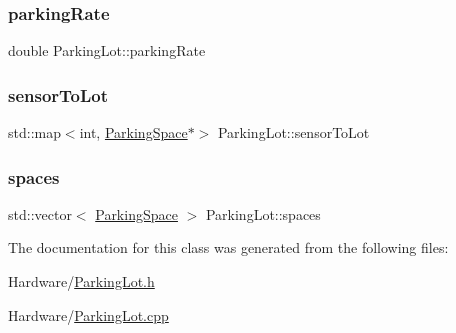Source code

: \subsubsection{\texorpdfstring{parking\+Rate}{parkingRate}}
{\footnotesize\ttfamily double Parking\+Lot\+::parking\+Rate\hspace{0.3cm}{\ttfamily [private]}}

\mbox{\label{class_parking_lot_a238562d70b99f294898ddf21972d51c3}} 
\subsubsection{\texorpdfstring{sensor\+To\+Lot}{sensorToLot}}
{\footnotesize\ttfamily std\+::map$<$int, \mbox{\hyperlink{class_parking_space}{Parking\+Space}}$\ast$$>$ Parking\+Lot\+::sensor\+To\+Lot\hspace{0.3cm}{\ttfamily [private]}}

\mbox{\label{class_parking_lot_ab4e93d05c1bb85849504c26cb12a6813}} 
\subsubsection{\texorpdfstring{spaces}{spaces}}
{\footnotesize\ttfamily std\+::vector$<$ \mbox{\hyperlink{class_parking_space}{Parking\+Space}} $>$ Parking\+Lot\+::spaces\hspace{0.3cm}{\ttfamily [private]}}



The documentation for this class was generated from the following files\+:\begin{DoxyCompactItemize}
\item 
Hardware/\mbox{\hyperlink{_hardware_2_parking_lot_8h}{Parking\+Lot.\+h}}\item 
Hardware/\mbox{\hyperlink{_parking_lot_8cpp}{Parking\+Lot.\+cpp}}\end{DoxyCompactItemize}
·····
Assignment → All of the records above should be reproduced exactly, with the pictures left out.

Solved exercise →
Source code

: \subsubsection{\texorpdfstring{parking\+Rate}{parkingRate}}
{\footnotesize\ttfamily double Parking\+Lot\+::parking\+Rate\hspace{0.3cm}{\ttfamily [private]}}

\mbox{\label{class_parking_lot_a238562d70b99f294898ddf21972d51c3}} 
\subsubsection{\texorpdfstring{sensor\+To\+Lot}{sensorToLot}}
{\footnotesize\ttfamily std\+::map$<$int, \mbox{\hyperlink{class_parking_space}{Parking\+Space}}$\ast$$>$ Parking\+Lot\+::sensor\+To\+Lot\hspace{0.3cm}{\ttfamily [private]}}

\mbox{\label{class_parking_lot_ab4e93d05c1bb85849504c26cb12a6813}} 
\subsubsection{\texorpdfstring{spaces}{spaces}}
{\footnotesize\ttfamily std\+::vector$<$ \mbox{\hyperlink{class_parking_space}{Parking\+Space}} $>$ Parking\+Lot\+::spaces\hspace{0.3cm}{\ttfamily [private]}}



The documentation for this class was generated from the following files\+:\begin{DoxyCompactItemize}
\item 
Hardware/\mbox{\hyperlink{_hardware_2_parking_lot_8h}{Parking\+Lot.\+h}}\item 
Hardware/\mbox{\hyperlink{_parking_lot_8cpp}{Parking\+Lot.\+cpp}}\end{DoxyCompactItemize}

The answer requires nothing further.